§ **Problem statement**
Each line of the data that includes the string "Recherche" is to be copied out.
Top of Listed records
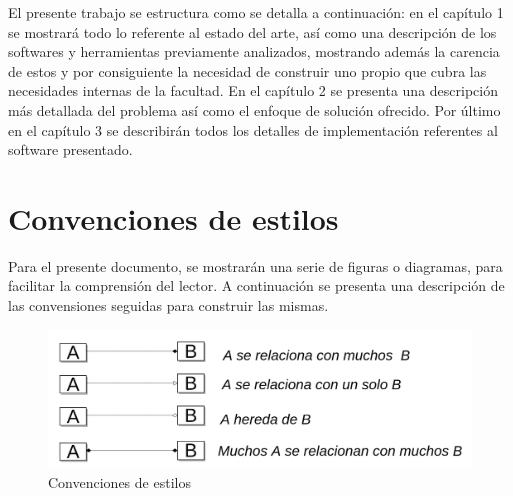 El presente trabajo se estructura como se detalla a continuación: en el capítulo 1 se mostrará todo lo referente al estado del arte, así como una descripción de los softwares y herramientas previamente analizados, mostrando además la carencia de estos y por consiguiente la necesidad de construir uno propio que cubra las necesidades internas de la facultad. En el capítulo 2 se presenta una descripción más detallada del problema así como el enfoque de solución ofrecido. Por último en el capítulo 3 se describirán todos los detalles de implementación referentes al software presentado.
	
\section{Convenciones de estilos}
	
Para el presente documento, se mostrarán una serie de figuras o diagramas, para facilitar la comprensión del lector. A continuación se presenta una descripción de las convensiones seguidas para construir las mismas.
	
\begin{figure}[h!]
	\centering
	\includegraphics[width=1\linewidth]{images/Introduction/style_conventions}
	\caption{Convenciones de estilos}
	\label{fig:style_conventions}
\end{figure}
	
	

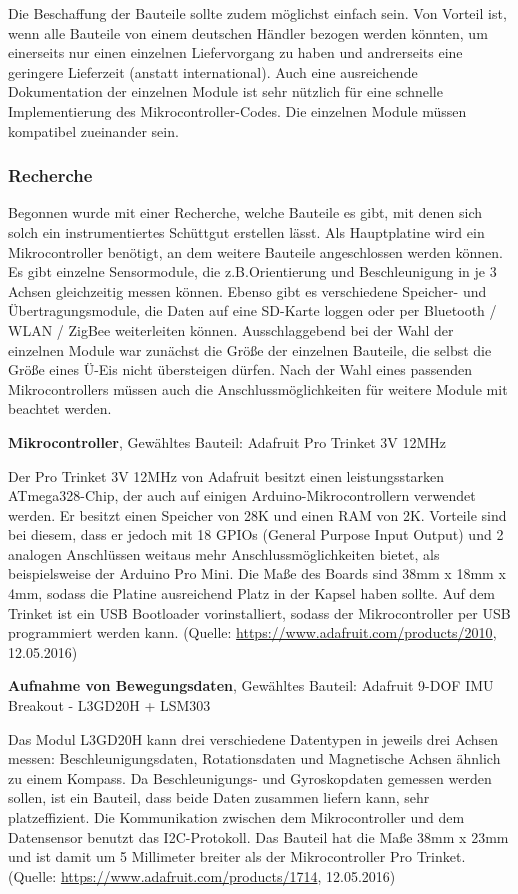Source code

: {Die Beschaffung der Bauteile sollte zudem möglichst einfach sein. Von Vorteil ist, wenn alle Bauteile von einem deutschen Händler bezogen werden könnten, um einerseits nur einen einzelnen Liefervorgang zu haben und andrerseits eine geringere Lieferzeit (anstatt international). Auch eine ausreichende Dokumentation der einzelnen Module ist sehr nützlich für eine schnelle Implementierung des Mikrocontroller-Codes. Die einzelnen Module müssen kompatibel zueinander sein.

\subsubsection{Recherche}
Begonnen wurde mit einer Recherche, welche Bauteile es gibt, mit denen sich solch ein instrumentiertes Schüttgut erstellen lässt. Als Hauptplatine wird ein Mikrocontroller benötigt, an dem weitere Bauteile angeschlossen werden können. Es gibt einzelne Sensormodule, die z.B.Orientierung und Beschleunigung in je 3 Achsen gleichzeitig messen können. Ebenso gibt es verschiedene Speicher- und Übertragungsmodule, die Daten auf eine SD-Karte loggen oder per Bluetooth / WLAN / ZigBee weiterleiten können. Ausschlaggebend bei der Wahl der einzelnen Module war zunächst die Größe der einzelnen Bauteile, die selbst die Größe eines Ü-Eis nicht übersteigen dürfen. Nach der Wahl eines passenden Mikrocontrollers müssen auch die Anschlussmöglichkeiten für weitere Module mit beachtet werden.

\textbf{Mikrocontroller}, Gewähltes Bauteil: Adafruit Pro Trinket 3V 12MHz

Der Pro Trinket 3V 12MHz von Adafruit besitzt einen leistungsstarken ATmega328-Chip, der auch auf einigen Arduino-Mikrocontrollern verwendet werden. Er besitzt einen Speicher von 28K und einen RAM von 2K. Vorteile sind bei diesem, dass er jedoch mit 18 GPIOs (General Purpose Input Output) und 2 analogen Anschlüssen weitaus mehr Anschlussmöglichkeiten bietet, als beispielsweise der Arduino Pro Mini. Die Maße des Boards sind  38mm x 18mm x 4mm, sodass die Platine ausreichend Platz in der Kapsel haben sollte. Auf dem Trinket ist ein USB Bootloader vorinstalliert, sodass der Mikrocontroller per USB programmiert werden kann. (Quelle: \url{https://www.adafruit.com/products/2010}, 12.05.2016)

\textbf{Aufnahme von Bewegungsdaten}, Gewähltes Bauteil: Adafruit 9-DOF IMU Breakout - L3GD20H + LSM303

Das Modul L3GD20H kann drei verschiedene Datentypen in jeweils drei Achsen messen: Beschleunigungsdaten, Rotationsdaten und Magnetische Achsen ähnlich zu einem Kompass. Da Beschleunigungs- und Gyroskopdaten gemessen werden sollen, ist ein Bauteil, dass beide Daten zusammen liefern kann, sehr platzeffizient. Die Kommunikation zwischen dem Mikrocontroller und dem Datensensor benutzt das I2C-Protokoll. Das Bauteil hat die Maße 38mm x 23mm und ist damit um 5 Millimeter breiter als der Mikrocontroller Pro Trinket. (Quelle: \url{https://www.adafruit.com/products/1714}, 12.05.2016)

}
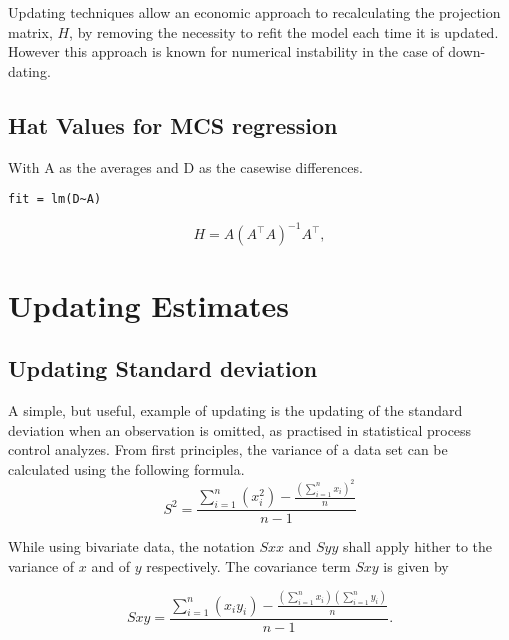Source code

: \documentclass[MAIN.tex]{subfiles}
\begin{document}
Updating techniques allow an economic approach to recalculating the projection matrix, $H$, by removing the necessity to refit the model each time it is updated. However this approach is known for
numerical instability in the case of down-dating.



\subsection{Hat Values for MCS regression}

With A as the averages and D as the casewise differences.
\begin{verbatim}
fit = lm(D~A)
\end{verbatim}

\begin{displaymath}
H = A \left(A^\top  A\right)^{-1} A^\top ,
\end{displaymath}

	




\section{Updating Estimates} %



\subsection{Updating Standard deviation}
A simple, but useful, example of updating is the updating of the standard deviation when an observation is omitted, as practised in statistical process control analyzes. From first principles, the variance of a data set can be calculated using the following formula.
\begin{equation}
S^{2}=\frac{\sum_{i=1}^{n}(x_{i}^{2})-\frac{(\sum_{i=1}^{n}x_{i})^{2}}{n}}{n-1}
\end{equation}


While using bivariate data, the notation $Sxx$ and $Syy$ shall apply hither to the variance of $x$ and of $y$ respectively. The covariance term $Sxy$ is given by


\begin{equation}
Sxy=\frac{\sum_{i=1}^{n}(x_{i}y_{i})-\frac{(\sum_{i=1}^{n}x_{i})(\sum_{i=1}^{n}y_{i})}{n}}{n-1}.
\end{equation}
\end{document}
Bottom of Listed records
§ **Answer for this exercise**
\subsubsection{Recherche}
Begonnen wurde mit einer Recherche, welche Bauteile es gibt, mit denen sich solch ein instrumentiertes Schüttgut erstellen lässt. Als Hauptplatine wird ein Mikrocontroller benötigt, an dem weitere Bauteile angeschlossen werden können. Es gibt einzelne Sensormodule, die z.B.Orientierung und Beschleunigung in je 3 Achsen gleichzeitig messen können. Ebenso gibt es verschiedene Speicher- und Übertragungsmodule, die Daten auf eine SD-Karte loggen oder per Bluetooth / WLAN / ZigBee weiterleiten können. Ausschlaggebend bei der Wahl der einzelnen Module war zunächst die Größe der einzelnen Bauteile, die selbst die Größe eines Ü-Eis nicht übersteigen dürfen. Nach der Wahl eines passenden Mikrocontrollers müssen auch die Anschlussmöglichkeiten für weitere Module mit beachtet werden.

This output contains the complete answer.